An innovative contact lens treatment for corneal infections could help patients where traditional therapies fall short.
Scientists at the Fraunhofer Institute for Applied Polymer Research in Potsdam have developed plasma-treated hydrogel lenses as a potential treatment for keratitis.
The World Health Organization estimates that one in four losses of eyesight are linked to corneal opacity and a common cause of this opacity is microbial keratitis.
Dr Storsberg explained that certain types of keratitis do not respond to treatment with antibiotics.
The current therapy of combining antibiotics with disinfectants can have severe side effects, he highlighted.
“It made sense to develop contact lenses with germicidal properties and see whether they attack the amoebae and prevent them from multiplying,” he added.
The scientists manufactured contact lenses from silicone hydrogel.
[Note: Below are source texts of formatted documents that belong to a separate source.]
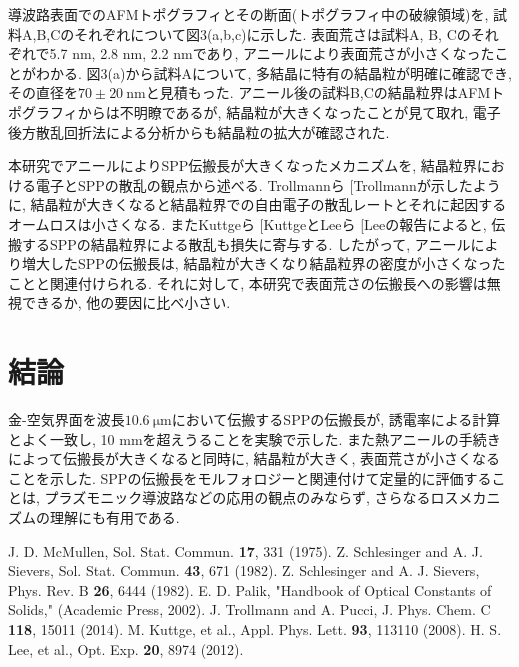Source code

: \documentclass[a4,10truept]{jsarticle}
\makeatletter
\DeclareRobustCommand\cite{\unskip
\@ifnextchar[{\@tempswatrue\@citex}{\@tempswafalse\@citex[]}}
\makeatother
\begin{document}
導波路表面でのAFMトポグラフィとその断面(トポグラフィ中の破線領域)を, 試料A,B,Cのそれぞれについて図3(a,b,c)に示した. 表面荒さは試料A, B, Cのそれぞれで5.7 nm, 2.8 nm, 2.2 nmであり, アニールにより表面荒さが小さくなったことがわかる. 図3(a)から試料Aについて, 多結晶に特有の結晶粒が明確に確認でき, その直径を$70\pm20\:\mathrm{nm}$と見積もった. アニール後の試料B,Cの結晶粒界はAFMトポグラフィからは不明瞭であるが, 結晶粒が大きくなったことが見て取れ, 電子後方散乱回折法による分析からも結晶粒の拡大が確認された. 

本研究でアニールによりSPP伝搬長が大きくなったメカニズムを, 結晶粒界における電子とSPPの散乱の観点から述べる. Trollmannら\cite{Trollmann}が示したように, 結晶粒が大きくなると結晶粒界での自由電子の散乱レートとそれに起因するオームロスは小さくなる. またKuttgeら\cite{Kuttge}とLeeら\cite{Lee}の報告によると, 伝搬するSPPの結晶粒界による散乱も損失に寄与する. したがって, アニールにより増大したSPPの伝搬長は, 結晶粒が大きくなり結晶粒界の密度が小さくなったことと関連付けられる. それに対して, 本研究で表面荒さの伝搬長への影響は無視できるか, 他の要因に比べ小さい. 

\vspace{-0.2em}
\section{結論}
\vspace{-0.5em}
金-空気界面を波長$10.6\:\mathrm{\mu m}$において伝搬するSPPの伝搬長が, 誘電率による計算とよく一致し, 10 mmを超えうることを実験で示した. また熱アニールの手続きによって伝搬長が大きくなると同時に, 結晶粒が大きく, 表面荒さが小さくなることを示した. SPPの伝搬長をモルフォロジーと関連付けて定量的に評価することは, プラズモニック導波路などの応用の観点のみならず, さらなるロスメカニズムの理解にも有用である. 

%
%
\vspace{-0.2em}
\begin{thebibliography}{9}
\vspace{-0.5em}
 J. D. McMullen, Sol. Stat. Commun. {\bf 17}, 331 (1975).
 Z. Schlesinger and A. J. Sievers, Sol. Stat. Commun. {\bf 43}, 671 (1982).
 Z. Schlesinger and A. J. Sievers, Phys. Rev. B {\bf 26}, 6444 (1982).
 E. D. Palik, "Handbook of Optical Constants of Solids," (Academic Press, 2002).
 J. Trollmann and A. Pucci, J. Phys. Chem. C {\bf 118}, 15011 (2014).
 M. Kuttge, et al., Appl. Phys. Lett. {\bf 93}, 113110 (2008).
 H. S. Lee, et al., Opt. Exp. {\bf 20}, 8974 (2012).
\end{thebibliography}
\end{document}
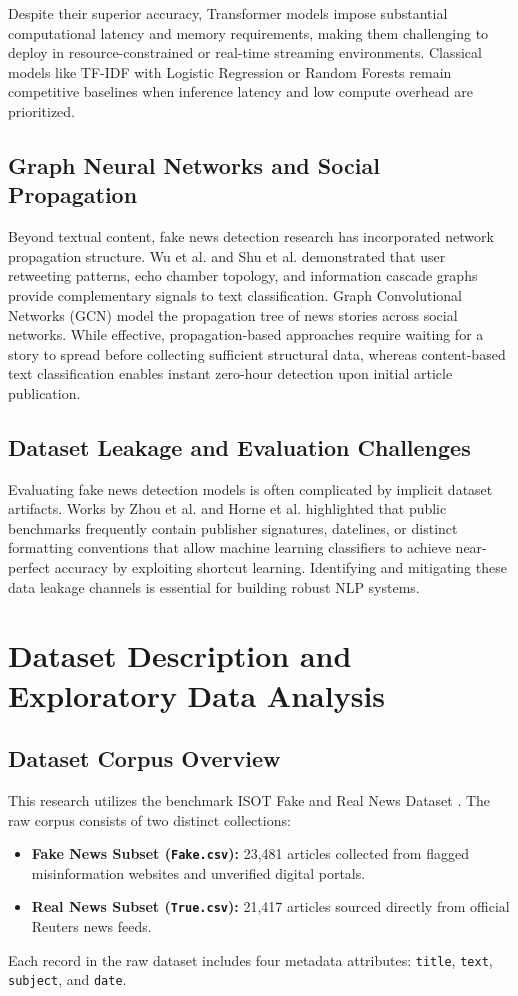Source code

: \documentclass[conference]{IEEEtran}
\begin{document}
Despite their superior accuracy, Transformer models impose substantial computational latency and memory requirements, making them challenging to deploy in resource-constrained or real-time streaming environments. Classical models like TF-IDF with Logistic Regression or Random Forests remain competitive baselines when inference latency and low compute overhead are prioritized.

\subsection{Graph Neural Networks and Social Propagation}
Beyond textual content, fake news detection research has incorporated network propagation structure. Wu et al. \cite{wu2019} and Shu et al. \cite{shu2019} demonstrated that user retweeting patterns, echo chamber topology, and information cascade graphs provide complementary signals to text classification. Graph Convolutional Networks (GCN) model the propagation tree of news stories across social networks. While effective, propagation-based approaches require waiting for a story to spread before collecting sufficient structural data, whereas content-based text classification enables instant zero-hour detection upon initial article publication.

\subsection{Dataset Leakage and Evaluation Challenges}
Evaluating fake news detection models is often complicated by implicit dataset artifacts. Works by Zhou et al. \cite{zhou2020} and Horne et al. \cite{horne2017} highlighted that public benchmarks frequently contain publisher signatures, datelines, or distinct formatting conventions that allow machine learning classifiers to achieve near-perfect accuracy by exploiting shortcut learning. Identifying and mitigating these data leakage channels is essential for building robust NLP systems.

\section{Dataset Description and Exploratory Data Analysis}

\subsection{Dataset Corpus Overview}
This research utilizes the benchmark ISOT Fake and Real News Dataset \cite{isot}. The raw corpus consists of two distinct collections:
\begin{itemize}
    \item \textbf{Fake News Subset (\texttt{Fake.csv}):} 23,481 articles collected from flagged misinformation websites and unverified digital portals.
    \item \textbf{Real News Subset (\texttt{True.csv}):} 21,417 articles sourced directly from official Reuters news feeds.
\end{itemize}
Each record in the raw dataset includes four metadata attributes: \texttt{title}, \texttt{text}, \texttt{subject}, and \texttt{date}.
\end{document}

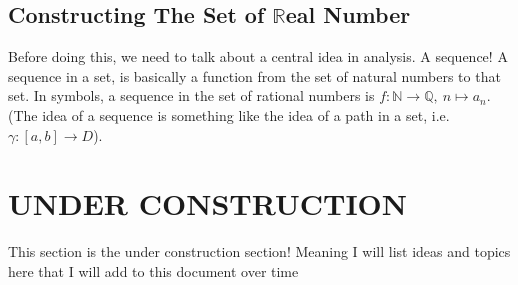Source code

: \documentclass[12pt,a4paper]{article}
\newcommand{\R}{\mathbb{R}}
\newcommand{\N}{\mathbb{N}}
\newcommand{\Q}{\mathbb{Q}}
\begin{document}
	\subsection{Constructing The Set of $\R$eal Number}
	Before doing this, we need to talk about a central idea in analysis. A sequence! A sequence in a set, is basically a function from the set of natural numbers to that set. In symbols, a sequence in the set of rational numbers is $f:\N\to\Q,\ n\mapsto a_n$. (The idea of a sequence is something like the idea of a path in a set, i.e. $\gamma:[a,b]\to D$).  
	
	
	
	
	\section{UNDER CONSTRUCTION}
	This section is the under construction section! Meaning I will list ideas and topics here that I will add to this document over time
\end{document}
The lenses were then soaked in plasma-activated water.
Plasma is known to have germicidal properties and is already used in the treatment of skin diseases.
“Silicone hydrogel does not react with the plasma-activated water, but absorbs it very effectively without changing its properties,” Dr Storsberg explained.
He highlighted that the anti-bacterial potential of the contact lenses has been confirmed through trials using human donor corneas and results have been published in peer-reviewed literature.
Dr Storsberg added that further investigation is required before the contact lenses can be established as a new therapy for eye infections.
“What we see from the current results encourages us to carry on,” he shared with OT.